# DIRECTIONS
For this exercise, transcribe all the entries exactly as given and omit the images.

# DATA SUPPLIED

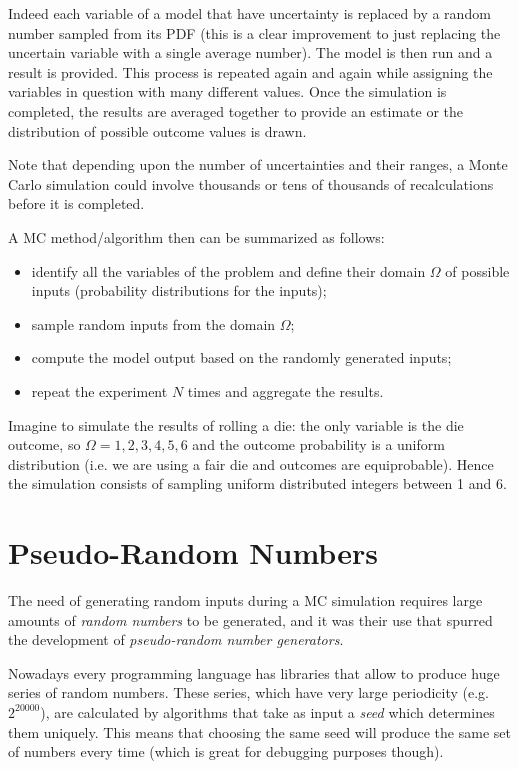 Indeed each variable of a model that have uncertainty is replaced by a random number sampled from its PDF (this is a clear improvement to just replacing the uncertain variable with a single average number).
The model is then run and a result is provided. This process is repeated again and again while assigning the variables in question with many different values. Once the simulation is completed, the results are averaged together to provide an estimate or the distribution of possible outcome values is drawn.

Note that depending upon the number of uncertainties and their ranges, a Monte Carlo simulation could involve thousands or tens of thousands of recalculations before it is completed.

A MC method/algorithm then can be summarized as follows:

\begin{itemize}
\item  identify all the variables of the problem and define their domain $\Omega$ of possible inputs (probability distributions for the inputs);
\item sample random inputs from the domain \(\Omega\);
\item compute the model output based on the randomly generated inputs;
\item repeat the experiment $N$ times and aggregate the results.
\end{itemize}

Imagine to simulate the results of rolling a die: the only variable is the die outcome, so $\Omega =1,2,3,4,5,6$ and the outcome probability is a uniform distribution (i.e. we are using a fair die and outcomes are equiprobable). Hence the simulation consists of sampling uniform distributed integers between 1 and 6.

\section{Pseudo-Random Numbers}
\label{pseudo-random-numbers}

The need of generating random inputs during a MC simulation requires large amounts of \emph{random numbers} to be generated, and it was their use that spurred the development of \emph{pseudo-random number generators}. 

Nowadays every programming language has libraries that allow to produce huge series of random numbers. These series, which have very large periodicity (e.g. \(2^{20000}\)), are calculated by algorithms that take as input a \emph{seed} which determines them uniquely. This means that choosing the same seed will produce the same set of numbers every time (which is great for debugging purposes though).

# WRITTEN SOLUTION
 Indeed each variable of a model that have uncertainty is replaced by a random number sampled from its PDF (this is a clear improvement to just replacing the uncertain variable with a single average number).
The model is then run and a result is provided. This process is repeated again and again while assigning the variables in question with many different values. Once the simulation is completed, the results are averaged together to provide an estimate or the distribution of possible outcome values is drawn.

Note that depending upon the number of uncertainties and their ranges, a Monte Carlo simulation could involve thousands or tens of thousands of recalculations before it is completed.

A MC method/algorithm then can be summarized as follows:

\begin{itemize}
\item  identify all the variables of the problem and define their domain $\Omega$ of possible inputs (probability distributions for the inputs);
\item sample random inputs from the domain \(\Omega\);
\item compute the model output based on the randomly generated inputs;
\item repeat the experiment $N$ times and aggregate the results.
\end{itemize}

Imagine to simulate the results of rolling a die: the only variable is the die outcome, so $\Omega =1,2,3,4,5,6$ and the outcome probability is a uniform distribution (i.e. we are using a fair die and outcomes are equiprobable). Hence the simulation consists of sampling uniform distributed integers between 1 and 6.

\section{Pseudo-Random Numbers}
\label{pseudo-random-numbers}

The need of generating random inputs during a MC simulation requires large amounts of \emph{random numbers} to be generated, and it was their use that spurred the development of \emph{pseudo-random number generators}. 

Nowadays every programming language has libraries that allow to produce huge series of random numbers. These series, which have very large periodicity (e.g. \(2^{20000}\)), are calculated by algorithms that take as input a \emph{seed} which determines them uniquely. This means that choosing the same seed will produce the same set of numbers every time (which is great for debugging purposes though).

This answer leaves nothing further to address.